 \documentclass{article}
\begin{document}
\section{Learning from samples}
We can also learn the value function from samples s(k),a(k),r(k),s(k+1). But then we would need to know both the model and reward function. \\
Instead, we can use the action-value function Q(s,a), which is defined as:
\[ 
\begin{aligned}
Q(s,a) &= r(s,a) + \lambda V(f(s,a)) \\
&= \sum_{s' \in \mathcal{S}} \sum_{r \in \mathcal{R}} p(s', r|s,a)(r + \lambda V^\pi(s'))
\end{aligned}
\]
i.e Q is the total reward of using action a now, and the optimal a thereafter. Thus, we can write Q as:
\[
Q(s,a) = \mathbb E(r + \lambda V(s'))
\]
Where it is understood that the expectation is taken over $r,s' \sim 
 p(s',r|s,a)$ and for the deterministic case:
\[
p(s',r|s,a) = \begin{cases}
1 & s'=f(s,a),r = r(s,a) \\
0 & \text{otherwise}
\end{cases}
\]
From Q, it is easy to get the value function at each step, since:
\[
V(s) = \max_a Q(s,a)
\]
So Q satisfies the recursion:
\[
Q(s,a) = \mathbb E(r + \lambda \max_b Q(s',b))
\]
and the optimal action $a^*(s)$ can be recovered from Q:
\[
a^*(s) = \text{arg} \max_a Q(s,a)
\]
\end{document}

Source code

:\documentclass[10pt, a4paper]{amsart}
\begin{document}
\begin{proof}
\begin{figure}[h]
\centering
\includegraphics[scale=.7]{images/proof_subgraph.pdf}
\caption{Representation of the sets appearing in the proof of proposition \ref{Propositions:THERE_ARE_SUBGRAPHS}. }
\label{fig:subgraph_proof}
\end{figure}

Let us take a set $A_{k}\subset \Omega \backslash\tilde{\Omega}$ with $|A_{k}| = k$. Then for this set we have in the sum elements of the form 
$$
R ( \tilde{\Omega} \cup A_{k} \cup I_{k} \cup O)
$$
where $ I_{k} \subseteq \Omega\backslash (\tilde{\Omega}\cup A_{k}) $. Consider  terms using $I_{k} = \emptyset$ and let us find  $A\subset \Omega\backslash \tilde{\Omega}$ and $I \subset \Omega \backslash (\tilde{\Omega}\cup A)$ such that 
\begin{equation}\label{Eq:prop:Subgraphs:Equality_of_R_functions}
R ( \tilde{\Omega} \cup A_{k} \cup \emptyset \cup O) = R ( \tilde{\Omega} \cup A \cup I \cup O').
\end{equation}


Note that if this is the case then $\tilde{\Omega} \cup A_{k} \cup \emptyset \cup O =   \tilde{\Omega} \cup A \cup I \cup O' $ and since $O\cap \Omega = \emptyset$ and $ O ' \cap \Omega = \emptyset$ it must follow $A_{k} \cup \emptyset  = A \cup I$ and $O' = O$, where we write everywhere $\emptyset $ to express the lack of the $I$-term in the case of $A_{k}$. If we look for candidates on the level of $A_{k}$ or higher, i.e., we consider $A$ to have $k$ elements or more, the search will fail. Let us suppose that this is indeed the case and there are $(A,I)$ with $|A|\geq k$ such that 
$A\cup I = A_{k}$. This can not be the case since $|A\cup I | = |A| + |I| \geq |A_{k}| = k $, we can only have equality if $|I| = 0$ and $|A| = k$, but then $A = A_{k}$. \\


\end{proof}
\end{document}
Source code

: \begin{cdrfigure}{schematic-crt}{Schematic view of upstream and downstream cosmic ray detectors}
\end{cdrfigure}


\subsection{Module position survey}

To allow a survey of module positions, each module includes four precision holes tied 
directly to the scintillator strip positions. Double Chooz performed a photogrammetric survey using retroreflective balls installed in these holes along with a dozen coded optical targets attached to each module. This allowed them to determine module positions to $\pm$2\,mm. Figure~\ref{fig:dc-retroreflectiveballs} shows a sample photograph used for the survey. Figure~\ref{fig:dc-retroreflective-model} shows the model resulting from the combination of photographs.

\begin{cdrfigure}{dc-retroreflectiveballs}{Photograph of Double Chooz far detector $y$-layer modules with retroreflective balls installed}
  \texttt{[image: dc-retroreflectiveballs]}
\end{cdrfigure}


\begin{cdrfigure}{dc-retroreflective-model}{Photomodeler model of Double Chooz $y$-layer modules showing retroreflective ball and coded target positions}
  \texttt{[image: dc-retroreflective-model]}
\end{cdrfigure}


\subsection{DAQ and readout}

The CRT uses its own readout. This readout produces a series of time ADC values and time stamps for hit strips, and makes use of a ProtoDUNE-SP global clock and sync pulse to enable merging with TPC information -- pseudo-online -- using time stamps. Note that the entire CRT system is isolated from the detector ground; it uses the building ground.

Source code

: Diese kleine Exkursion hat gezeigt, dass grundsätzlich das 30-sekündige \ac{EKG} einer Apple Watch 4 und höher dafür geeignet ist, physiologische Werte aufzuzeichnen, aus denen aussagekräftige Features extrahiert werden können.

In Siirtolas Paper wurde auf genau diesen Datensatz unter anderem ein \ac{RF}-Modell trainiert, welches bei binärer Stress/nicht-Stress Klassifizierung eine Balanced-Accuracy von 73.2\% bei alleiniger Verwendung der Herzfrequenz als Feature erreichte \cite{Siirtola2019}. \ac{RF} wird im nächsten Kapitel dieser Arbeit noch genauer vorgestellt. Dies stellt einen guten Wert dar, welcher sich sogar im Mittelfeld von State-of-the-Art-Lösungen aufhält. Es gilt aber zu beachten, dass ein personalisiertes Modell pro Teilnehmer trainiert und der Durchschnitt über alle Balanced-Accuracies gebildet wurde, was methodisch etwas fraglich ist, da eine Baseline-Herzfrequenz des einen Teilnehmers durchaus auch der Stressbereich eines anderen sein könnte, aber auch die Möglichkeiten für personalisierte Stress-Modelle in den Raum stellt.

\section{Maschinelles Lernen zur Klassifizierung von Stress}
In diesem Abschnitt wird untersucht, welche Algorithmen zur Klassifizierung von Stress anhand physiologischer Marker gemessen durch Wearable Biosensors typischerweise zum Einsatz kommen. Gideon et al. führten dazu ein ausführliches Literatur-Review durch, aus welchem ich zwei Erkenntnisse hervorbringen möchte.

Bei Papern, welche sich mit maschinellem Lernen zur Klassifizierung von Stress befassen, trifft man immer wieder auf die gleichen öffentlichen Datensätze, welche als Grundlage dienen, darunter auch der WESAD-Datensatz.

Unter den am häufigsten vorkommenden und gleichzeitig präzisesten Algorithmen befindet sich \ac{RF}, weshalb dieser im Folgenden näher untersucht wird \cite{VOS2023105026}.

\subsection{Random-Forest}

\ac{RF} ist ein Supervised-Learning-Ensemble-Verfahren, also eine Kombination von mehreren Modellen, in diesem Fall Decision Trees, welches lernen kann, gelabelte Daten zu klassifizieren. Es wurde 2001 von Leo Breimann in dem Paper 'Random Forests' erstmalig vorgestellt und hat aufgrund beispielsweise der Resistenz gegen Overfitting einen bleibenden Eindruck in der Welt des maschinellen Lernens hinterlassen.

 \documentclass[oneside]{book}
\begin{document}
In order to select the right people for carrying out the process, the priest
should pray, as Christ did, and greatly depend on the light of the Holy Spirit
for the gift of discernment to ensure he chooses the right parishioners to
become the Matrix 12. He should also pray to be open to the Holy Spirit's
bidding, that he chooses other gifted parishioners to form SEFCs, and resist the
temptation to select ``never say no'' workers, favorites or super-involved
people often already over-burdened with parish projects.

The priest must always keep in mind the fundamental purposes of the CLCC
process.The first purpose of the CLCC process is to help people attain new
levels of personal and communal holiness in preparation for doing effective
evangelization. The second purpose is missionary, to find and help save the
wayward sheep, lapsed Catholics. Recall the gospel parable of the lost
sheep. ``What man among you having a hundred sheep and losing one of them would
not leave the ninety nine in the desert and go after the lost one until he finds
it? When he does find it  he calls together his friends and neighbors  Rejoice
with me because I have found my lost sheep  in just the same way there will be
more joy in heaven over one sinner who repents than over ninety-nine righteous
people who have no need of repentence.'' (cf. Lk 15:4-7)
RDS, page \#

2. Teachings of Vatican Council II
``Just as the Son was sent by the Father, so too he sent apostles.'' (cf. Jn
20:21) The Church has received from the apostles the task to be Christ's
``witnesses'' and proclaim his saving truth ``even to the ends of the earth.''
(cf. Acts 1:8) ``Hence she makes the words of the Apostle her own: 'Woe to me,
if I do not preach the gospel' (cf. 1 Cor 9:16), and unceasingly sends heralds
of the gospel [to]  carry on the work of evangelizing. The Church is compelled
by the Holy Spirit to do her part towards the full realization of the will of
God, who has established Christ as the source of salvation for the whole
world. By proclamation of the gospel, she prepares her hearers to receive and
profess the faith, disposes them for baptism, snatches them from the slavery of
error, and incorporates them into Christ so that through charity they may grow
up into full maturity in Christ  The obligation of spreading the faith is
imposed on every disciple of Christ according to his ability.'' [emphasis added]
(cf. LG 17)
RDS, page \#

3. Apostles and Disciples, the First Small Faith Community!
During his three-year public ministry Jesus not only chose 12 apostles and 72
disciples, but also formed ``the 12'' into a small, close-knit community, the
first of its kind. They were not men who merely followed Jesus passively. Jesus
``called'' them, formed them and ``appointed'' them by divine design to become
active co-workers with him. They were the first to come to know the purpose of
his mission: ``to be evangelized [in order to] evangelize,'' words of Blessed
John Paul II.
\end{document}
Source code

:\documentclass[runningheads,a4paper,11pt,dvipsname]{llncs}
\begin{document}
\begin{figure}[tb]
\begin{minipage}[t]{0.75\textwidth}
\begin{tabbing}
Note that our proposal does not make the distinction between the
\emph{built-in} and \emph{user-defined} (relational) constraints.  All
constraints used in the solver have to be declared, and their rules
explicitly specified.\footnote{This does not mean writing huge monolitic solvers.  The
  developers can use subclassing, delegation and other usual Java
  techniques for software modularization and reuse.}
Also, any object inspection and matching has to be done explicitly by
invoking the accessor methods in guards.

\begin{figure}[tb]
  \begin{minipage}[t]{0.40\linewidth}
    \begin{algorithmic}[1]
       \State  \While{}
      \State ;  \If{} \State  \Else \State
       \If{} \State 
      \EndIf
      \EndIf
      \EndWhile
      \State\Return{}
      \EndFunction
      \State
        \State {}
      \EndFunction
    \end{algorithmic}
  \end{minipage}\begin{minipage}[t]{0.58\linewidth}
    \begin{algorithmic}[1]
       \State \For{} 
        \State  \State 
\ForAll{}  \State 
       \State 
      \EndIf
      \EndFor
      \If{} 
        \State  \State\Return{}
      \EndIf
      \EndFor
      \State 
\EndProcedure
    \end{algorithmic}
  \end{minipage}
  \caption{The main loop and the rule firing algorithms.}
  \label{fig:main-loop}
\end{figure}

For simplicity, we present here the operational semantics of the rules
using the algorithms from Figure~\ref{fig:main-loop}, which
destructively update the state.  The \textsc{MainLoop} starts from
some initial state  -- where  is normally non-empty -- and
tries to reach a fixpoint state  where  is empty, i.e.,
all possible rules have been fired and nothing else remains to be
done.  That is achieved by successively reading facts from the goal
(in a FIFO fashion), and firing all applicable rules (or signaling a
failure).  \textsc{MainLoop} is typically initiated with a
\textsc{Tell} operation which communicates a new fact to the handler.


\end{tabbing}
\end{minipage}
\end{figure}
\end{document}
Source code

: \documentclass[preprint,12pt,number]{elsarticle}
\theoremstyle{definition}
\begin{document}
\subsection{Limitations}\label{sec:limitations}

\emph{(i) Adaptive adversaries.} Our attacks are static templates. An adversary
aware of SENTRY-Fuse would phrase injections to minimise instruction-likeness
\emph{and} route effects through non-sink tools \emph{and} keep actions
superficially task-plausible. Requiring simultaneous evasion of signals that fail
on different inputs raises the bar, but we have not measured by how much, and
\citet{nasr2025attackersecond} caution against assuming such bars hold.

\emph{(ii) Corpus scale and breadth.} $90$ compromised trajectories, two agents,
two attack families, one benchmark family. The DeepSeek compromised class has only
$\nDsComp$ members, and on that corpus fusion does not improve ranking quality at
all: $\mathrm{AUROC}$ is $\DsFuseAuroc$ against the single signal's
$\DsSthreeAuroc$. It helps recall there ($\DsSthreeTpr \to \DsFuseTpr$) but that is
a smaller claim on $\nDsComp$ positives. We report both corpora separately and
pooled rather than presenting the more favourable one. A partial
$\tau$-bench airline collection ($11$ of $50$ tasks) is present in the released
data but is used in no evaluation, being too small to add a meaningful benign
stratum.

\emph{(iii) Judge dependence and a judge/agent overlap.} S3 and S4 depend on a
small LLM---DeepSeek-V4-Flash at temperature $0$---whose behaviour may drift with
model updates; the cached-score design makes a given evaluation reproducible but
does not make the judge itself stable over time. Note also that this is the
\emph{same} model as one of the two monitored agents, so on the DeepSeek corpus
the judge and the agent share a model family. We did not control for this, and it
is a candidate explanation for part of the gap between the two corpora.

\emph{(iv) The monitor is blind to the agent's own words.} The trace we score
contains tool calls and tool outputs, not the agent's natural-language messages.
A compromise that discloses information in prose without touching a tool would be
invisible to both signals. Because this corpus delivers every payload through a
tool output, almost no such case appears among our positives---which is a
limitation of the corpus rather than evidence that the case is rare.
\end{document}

▶ Assignment: Using the listing above, copy exactly the line that contains "ranking quality at", the line that contains "A compromise that", and each line that falls between them.

▶ Exercise result:
$\nDsComp$ members, and on that corpus fusion does not improve ranking quality at
all: $\mathrm{AUROC}$ is $\DsFuseAuroc$ against the single signal's
$\DsSthreeAuroc$. It helps recall there ($\DsSthreeTpr \to \DsFuseTpr$) but that is
a smaller claim on $\nDsComp$ positives. We report both corpora separately and
pooled rather than presenting the more favourable one. A partial
$\tau$-bench airline collection ($11$ of $50$ tasks) is present in the released
data but is used in no evaluation, being too small to add a meaningful benign
stratum.

\emph{(iii) Judge dependence and a judge/agent overlap.} S3 and S4 depend on a
small LLM---DeepSeek-V4-Flash at temperature $0$---whose behaviour may drift with
model updates; the cached-score design makes a given evaluation reproducible but
does not make the judge itself stable over time. Note also that this is the
\emph{same} model as one of the two monitored agents, so on the DeepSeek corpus
the judge and the agent share a model family. We did not control for this, and it
is a candidate explanation for part of the gap between the two corpora.

\emph{(iv) The monitor is blind to the agent's own words.} The trace we score
contains tool calls and tool outputs, not the agent's natural-language messages.
A compromise that discloses information in prose without touching a tool would be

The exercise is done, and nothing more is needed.